● What this task involves: Using the records below, repeat exactly the lines from the one holding "just add the" through the one holding "<p>According to authorities, Kadar", both ends included, and no others.
※
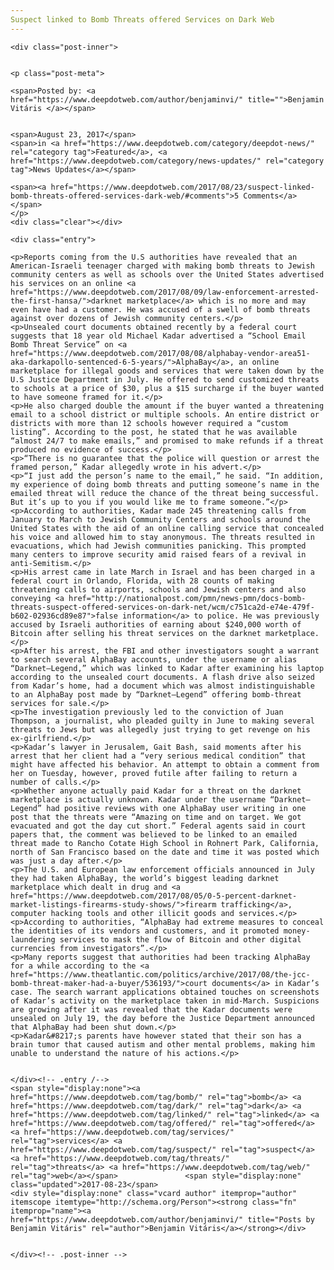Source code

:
 ```yaml
---
Suspect linked to Bomb Threats offered Services on Dark Web
---
```

<article class="post-listing post-22129 post type-post status-publish format-standard has-post-thumbnail hentry category-deepdot-news category-news-updates tag-bomb tag-dark tag-linked tag-offered tag-services tag-suspect tag-threats tag-web">
    
    <div class="post-inner">
    
    
    <p class="post-meta">
    
    <span>Posted by: <a href="https://www.deepdotweb.com/author/benjaminvi/" title="">Benjamin Vitáris </a></span>
    
    
    <span>August 23, 2017</span>
    <span>in <a href="https://www.deepdotweb.com/category/deepdot-news/" rel="category tag">Featured</a>, <a href="https://www.deepdotweb.com/category/news-updates/" rel="category tag">News Updates</a></span>
    
    <span><a href="https://www.deepdotweb.com/2017/08/23/suspect-linked-bomb-threats-offered-services-dark-web/#comments">5 Comments</a></span>
    </p>
    <div class="clear"></div>
    
    <div class="entry">
    
    <p>Reports coming from the U.S authorities have revealed that an American-Israeli teenager charged with making bomb threats to Jewish community centers as well as schools over the United States advertised his services on an online <a href="https://www.deepdotweb.com/2017/08/09/law-enforcement-arrested-the-first-hansa/">darknet marketplace</a> which is no more and may even have had a customer. He was accused of a swell of bomb threats against over dozens of Jewish community centers.</p>
    <p>Unsealed court documents obtained recently by a federal court suggests that 18 year old Michael Kadar advertised a “School Email Bomb Threat Service” on <a href="https://www.deepdotweb.com/2017/08/08/alphabay-vendor-area51-aka-darkapollo-sentenced-6-5-years/">AlphaBay</a>, an online marketplace for illegal goods and services that were taken down by the U.S Justice Department in July. He offered to send customized threats to schools at a price of $30, plus a $15 surcharge if the buyer wanted to have someone framed for it.</p>
    <p>He also charged double the amount if the buyer wanted a threatening email to a school district or multiple schools. An entire district or districts with more than 12 schools however required a “custom listing”. According to the post, he stated that he was available “almost 24/7 to make emails,” and promised to make refunds if a threat produced no evidence of success.</p>
    <p>“There is no guarantee that the police will question or arrest the framed person,” Kadar allegedly wrote in his advert.</p>
    <p>“I just add the person’s name to the email,” he said. “In addition, my experience of doing bomb threats and putting someone’s name in the emailed threat will reduce the chance of the threat being successful. But it’s up to you if you would like me to frame someone.”</p>
    <p>According to authorities, Kadar made 245 threatening calls from January to March to Jewish Community Centers and schools around the United States with the aid of an online calling service that concealed his voice and allowed him to stay anonymous. The threats resulted in evacuations, which had Jewish communities panicking. This prompted many centers to improve security amid raised fears of a revival in anti-Semitism.</p>
    <p>His arrest came in late March in Israel and has been charged in a federal court in Orlando, Florida, with 28 counts of making threatening calls to airports, schools and Jewish centers and also conveying <a href="http://nationalpost.com/pmn/news-pmn/docs-bomb-threats-suspect-offered-services-on-dark-net/wcm/c751ca2d-e74e-479f-b602-02936cd89e87">false information</a> to police. He was previously accused by Israeli authorities of earning about $240,000 worth of Bitcoin after selling his threat services on the darknet marketplace.</p>
    <p>After his arrest, the FBI and other investigators sought a warrant to search several AlphaBay accounts, under the username or alias “Darknet–Legend,” which was linked to Kadar after examining his laptop according to the unsealed court documents. A flash drive also seized from Kadar’s home, had a document which was almost indistinguishable to an AlphaBay post made by “Darknet–Legend” offering bomb-threat services for sale.</p>
    <p>The investigation previously led to the conviction of Juan Thompson, a journalist, who pleaded guilty in June to making several threats to Jews but was allegedly just trying to get revenge on his ex-girlfriend.</p>
    <p>Kadar’s lawyer in Jerusalem, Gait Bash, said moments after his arrest that her client had a “very serious medical condition” that might have affected his behavior. An attempt to obtain a comment from her on Tuesday, however, proved futile after failing to return a number of calls.</p>
    <p>Whether anyone actually paid Kadar for a threat on the darknet marketplace is actually unknown. Kadar under the username “Darknet–Legend” had positive reviews with one AlphaBay user writing in one post that the threats were “Amazing on time and on target. We got evacuated and got the day cut short.” Federal agents said in court papers that, the comment was believed to be linked to an emailed threat made to Rancho Cotate High School in Rohnert Park, California, north of San Francisco based on the date and time it was posted which was just a day after.</p>
    <p>The U.S. and European law enforcement officials announced in July they had taken AlphaBay, the world’s biggest leading darknet marketplace which dealt in drug and <a href="https://www.deepdotweb.com/2017/08/05/0-5-percent-darknet-market-listings-firearms-study-shows/">firearm trafficking</a>, computer hacking tools and other illicit goods and services.</p>
    <p>According to authorities, “AlphaBay had extreme measures to conceal the identities of its vendors and customers, and it promoted money-laundering services to mask the flow of Bitcoin and other digital currencies from investigators”.</p>
    <p>Many reports suggest that authorities had been tracking AlphaBay for a while according to the <a href="https://www.theatlantic.com/politics/archive/2017/08/the-jcc-bomb-threat-maker-had-a-buyer/536193/">court documents</a> in Kadar’s case. The search warrant applications obtained touches on screenshots of Kadar’s activity on the marketplace taken in mid-March. Suspicions are growing after it was revealed that the Kadar documents were unsealed on July 19, the day before the Justice Department announced that AlphaBay had been shut down.</p>
    <p>Kadar&#8217;s parents have however stated that their son has a brain tumor that caused autism and other mental problems, making him unable to understand the nature of his actions.</p>
    
    
    </div><!-- .entry /-->
    <span style="display:none"><a href="https://www.deepdotweb.com/tag/bomb/" rel="tag">bomb</a> <a href="https://www.deepdotweb.com/tag/dark/" rel="tag">dark</a> <a href="https://www.deepdotweb.com/tag/linked/" rel="tag">linked</a> <a href="https://www.deepdotweb.com/tag/offered/" rel="tag">offered</a> <a href="https://www.deepdotweb.com/tag/services/" rel="tag">services</a> <a href="https://www.deepdotweb.com/tag/suspect/" rel="tag">suspect</a> <a href="https://www.deepdotweb.com/tag/threats/" rel="tag">threats</a> <a href="https://www.deepdotweb.com/tag/web/" rel="tag">web</a></span>				<span style="display:none" class="updated">2017-08-23</span>
    <div style="display:none" class="vcard author" itemprop="author" itemscope itemtype="http://schema.org/Person"><strong class="fn" itemprop="name"><a href="https://www.deepdotweb.com/author/benjaminvi/" title="Posts by Benjamin Vitáris" rel="author">Benjamin Vitáris</a></strong></div>
    
    
    </div><!-- .post-inner -->
</article><!-- .post-listing -->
※
● Response area:
    <p>“I just add the person’s name to the email,” he said. “In addition, my experience of doing bomb threats and putting someone’s name in the emailed threat will reduce the chance of the threat being successful. But it’s up to you if you would like me to frame someone.”</p>
    <p>According to authorities, Kadar made 245 threatening calls from January to March to Jewish Community Centers and schools around the United States with the aid of an online calling service that concealed his voice and allowed him to stay anonymous. The threats resulted in evacuations, which had Jewish communities panicking. This prompted many centers to improve security amid raised fears of a revival in anti-Semitism.</p>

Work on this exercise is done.